7 Standard Lessons from Mythic Championship III

Last weekend featured the very first Arena Mythic Championship, held in Las Vegas. I enjoyed watching the live coverage at home, and there were several memorable, tense matches such as the Day 2 match between Kai Budde and Shota Yasooka and the finals between Brad Nelson and Matias Leveratto. These matches featured legends of the game, masterful play, and dramatic topdecks, so they’re well worth watching.

In addition, several useful Standard lessons can be drawn from the event.

Takeaways from Mythic Championship III

1. Bant Ramp underperformed

Let’s start by running the numbers. By combining the Standard decklists with the results, I was able to derive the following. (Note that the decklists on the Wizards website still lack an “Export to Arena” button, but there is an excellent Chrome extension by Ben Brescka that adds this functionality.)

Deck archetype Record
Simic Nexus 20-11 (64.5%)
Simic Ramp 6-4 (60.0%)
Gruul Midrange 14-10 (58.3%)
Esper Control 72-59 (55.0%)
Mono-Red Aggro 21-21 (50.0%)
Esper Hero 33-31 (51.6%)
White Aggro 24-23 (51.1%)
Sultai Dreadhorde 7-7 (50.0%)
Izzet Phoenix 28-36 (43.8%)
Bant Midrange 3-4 (42.9%)
Boros Aggro 11-15 (42.3%)
Grixis Amass 5-8 (38.5%)
Bant Ramp 16-29 (35.6%)
Jund Warriors 2-4 (33.3%)
Selesnya Tokens 1-4 (20.0%)

While these numbers are interesting to see, the only result that I would call statistically significant (given the small sample sizes) is that Bant Ramp underperformed. If its real matchup against the field would have been 50-50, then there would have only been a 3.6% probability to observe 16 or fewer wins among 45 matches, which suggests that its real matchup is worse.

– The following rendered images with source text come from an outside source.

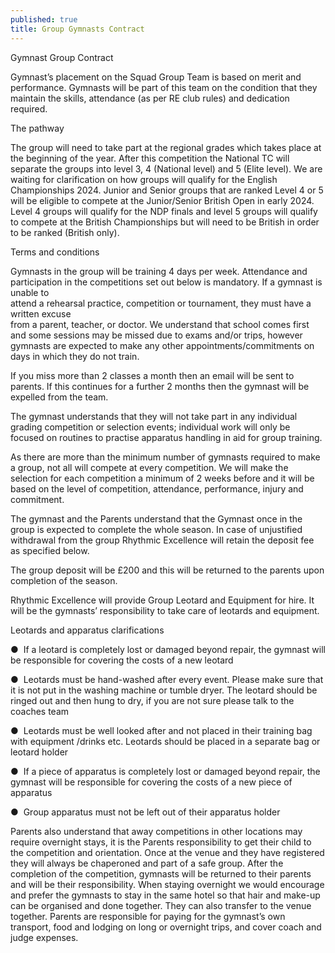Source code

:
 ```yaml
---
published: true
title: Group Gymnasts Contract
---
```

Gymnast Group Contract

Gymnast’s placement on the Squad Group Team is based on merit and performance. Gymnasts will be part of this team on the condition that they maintain the skills, attendance (as per RE club rules) and dedication required.

The pathway

The group will need to take part at the regional grades which takes place at the beginning of the year. After this competition the National TC will separate the groups into level 3, 4 (National level) and 5 (Elite level). We are waiting for clarification on how groups will qualify for the English Championships 2024. Junior and Senior groups that are ranked Level 4 or 5 will be eligible to compete at the Junior/Senior British Open in early 2024. Level 4 groups will qualify for the NDP finals and level 5 groups will qualify to compete at the British Championships but will need to be British in order to be ranked (British only).

Terms and conditions

Gymnasts in the group will be training 4 days per week. Attendance and participation in the competitions set out below is mandatory. If a gymnast is unable to\
attend a rehearsal practice, competition or tournament, they must have a written excuse\
from a parent, teacher, or doctor. We understand that school comes first and some sessions may be missed due to exams and/or trips, however gymnasts are expected to make any other appointments/commitments on days in which they do not train.

If you miss more than 2 classes a month then an email will be sent to parents. If this continues for a further 2 months then the gymnast will be expelled from the team.

The gymnast understands that they will not take part in any individual grading competition or selection events; individual work will only be focused on routines to practise apparatus handling in aid for group training.

As there are more than the minimum number of gymnasts required to make a group, not all will compete at every competition. We will make the selection for each competition a minimum of 2 weeks before and it will be based on the level of competition, attendance, performance, injury and commitment.

The gymnast and the Parents understand that the Gymnast once in the group is expected to complete the whole season. In case of unjustified withdrawal from the group Rhythmic Excellence will retain the deposit fee as specified below.

The group deposit will be £200 and this will be returned to the parents upon completion of the season.

Rhythmic Excellence will provide Group Leotard and Equipment for hire. It will be the gymnasts’ responsibility to take care of leotards and equipment.

Leotards and apparatus clarifications

●  If a leotard is completely lost or damaged beyond repair, the gymnast will be responsible for covering the costs of a new leotard

●  Leotards must be hand-washed after every event. Please make sure that it is not put in the washing machine or tumble dryer. The leotard should be ringed out and then hung to dry, if you are not sure please talk to the coaches team

●  Leotards must be well looked after and not placed in their training bag with equipment /drinks etc. Leotards should be placed in a separate bag or leotard holder

●  If a piece of apparatus is completely lost or damaged beyond repair, the gymnast will be responsible for covering the costs of a new piece of apparatus

●  Group apparatus must not be left out of their apparatus holder

Parents also understand that away competitions in other locations may require overnight stays, it is the Parents responsibility to get their child to the competition and orientation. Once at the venue and they have registered they will always be chaperoned and part of a safe group. After the completion of the competition, gymnasts will be returned to their parents and will be their responsibility. When staying overnight we would encourage and prefer the gymnasts to stay in the same hotel so that hair and make-up can be organised and done together. They can also transfer to the venue together. Parents are responsible for paying for the gymnast’s own transport, food and lodging on long or overnight trips, and cover coach and judge expenses.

This came as a surprise to me because Bant Ramp recently had the best performance at Grand Prix Taipei. But it makes sense. In Taipei, Gruul Midrange—Bant Ramp’s best matchup—was the most popular deck in Day 2. At MC III, Gruul Midrange was only a small part of the field.

Additionally, MC III competitors likely had far more experience playing against Bant Ramp than the players in Taipei, where the deck was still relatively new. The result is a bad performance, and I wouldn’t recommend Bant Ramp at this point.

2. Simic Nexus overperformed

Although its performance is not as statistically significant as for Bant Ramp, it’s unlikely that the 20-11 record of Simic Nexus happened purely by chance.

Simic Nexus seems to have been a great metagame choice. This may sound weird, as Teferi, Time Raveler and Narset, Parter of Veils were the most-played cards among all MC III decklists, and those planeswalkers are great at weakening Wilderness Reclamation and Chemister’s Insight. But all Simic Nexus players had five main deck answers to those planeswalkers (between Callous Dismissal, Blink of an Eye, and Blast Zone).

Moreover, there were few Dovin’s Veto or Cindervines around, and the popular decks weren’t interacting on a relevant axis. Esper Control had little pressure, and Izzet Phoenix and Bant Ramp don’t have the right tools to stop Simic Nexus from doing its thing.

There are enough cards and strategies in the format to beat Simic Nexus. And you’d better add a fast damage clock along with Dovin’s Veto and/or Cindervines to your deck. But if everyone forgets that the deck exists and doesn’t respect it anymore, then it can easily win an important tournament.

Simic Nexus

Matias Leveratto, 1st place at MC III

3 Memorial to Genius
5 Island (335)
4 Breeding Pool
4 Hinterland Harbor
5 Forest (347)
3 Blast Zone
1 Mobilized District
1 Simic Guildgate
3 Tamiyo, Collector of Tales
1 Nissa, Who Shakes the World
2 Narset, Parter of Veils
1 Callous Dismissal
4 Panoptic Mirror
1 Blink of an Eye
4 Growth Spiral
3 Chemister's Insight
4 Nexus of Fate - Foil - Buy-a-Box Promo
4 Root Snare
3 Search for Azcanta/Azcanta, the Sunken Ruin
4 Wilderness Reclamation

4 Paradise Druid
3 Biogenic Ooze
3 Negate
2 Crushing Canopy
2 Bond of Flourishing
1 Nissa, Who Shakes the World

Matias Leveratto played his fair share of competitive Magic many years ago, but it was MTG Arena that pulled the Argentinian back in. He qualified by grinding on the Mythic ladder and finishing in the Top 16 of the extremely tough MCQW. Then, after testing his mettle against several legends of the game, he took the trophy in Las Vegas. It’s an amazing, well-deserved victory. Congratulations to Matias Leveratto!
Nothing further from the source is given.